• Exercise brief:
Every line in the records below that holds the word "return" is to be copied.

※

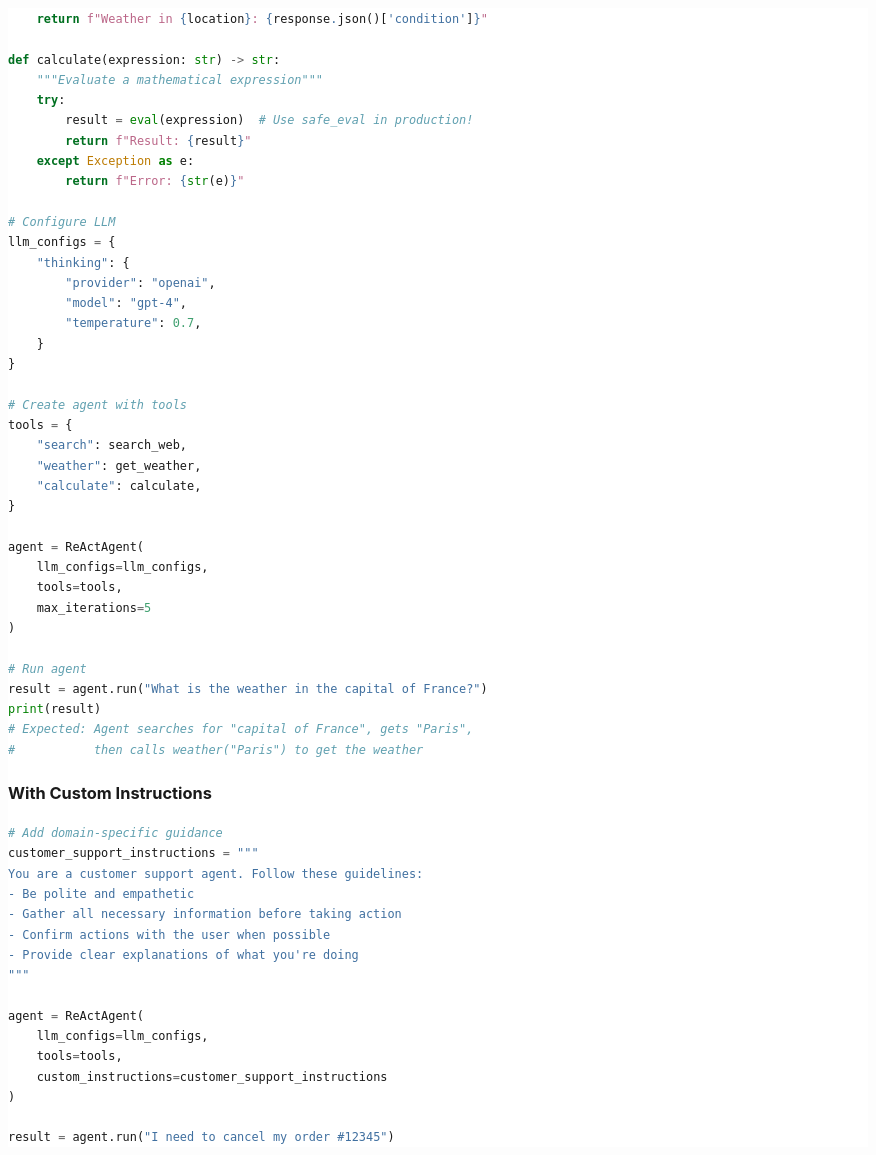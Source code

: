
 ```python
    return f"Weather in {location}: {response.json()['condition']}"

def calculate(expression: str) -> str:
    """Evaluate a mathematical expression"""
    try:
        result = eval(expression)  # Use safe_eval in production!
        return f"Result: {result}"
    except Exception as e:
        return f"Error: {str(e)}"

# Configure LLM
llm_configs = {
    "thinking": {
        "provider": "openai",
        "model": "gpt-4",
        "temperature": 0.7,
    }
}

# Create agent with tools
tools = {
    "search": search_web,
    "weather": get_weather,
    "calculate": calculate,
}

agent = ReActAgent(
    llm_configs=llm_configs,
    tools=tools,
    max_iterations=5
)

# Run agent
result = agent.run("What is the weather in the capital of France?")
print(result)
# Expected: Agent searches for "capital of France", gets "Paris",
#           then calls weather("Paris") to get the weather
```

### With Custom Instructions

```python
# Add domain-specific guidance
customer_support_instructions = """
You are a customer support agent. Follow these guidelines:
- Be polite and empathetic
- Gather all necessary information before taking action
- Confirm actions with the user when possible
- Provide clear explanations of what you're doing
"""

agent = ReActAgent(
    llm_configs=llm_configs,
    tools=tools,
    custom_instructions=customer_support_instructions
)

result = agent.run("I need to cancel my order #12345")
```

※

• Task solution:
    return f"Weather in {location}: {response.json()['condition']}"
        return f"Result: {result}"
        return f"Error: {str(e)}"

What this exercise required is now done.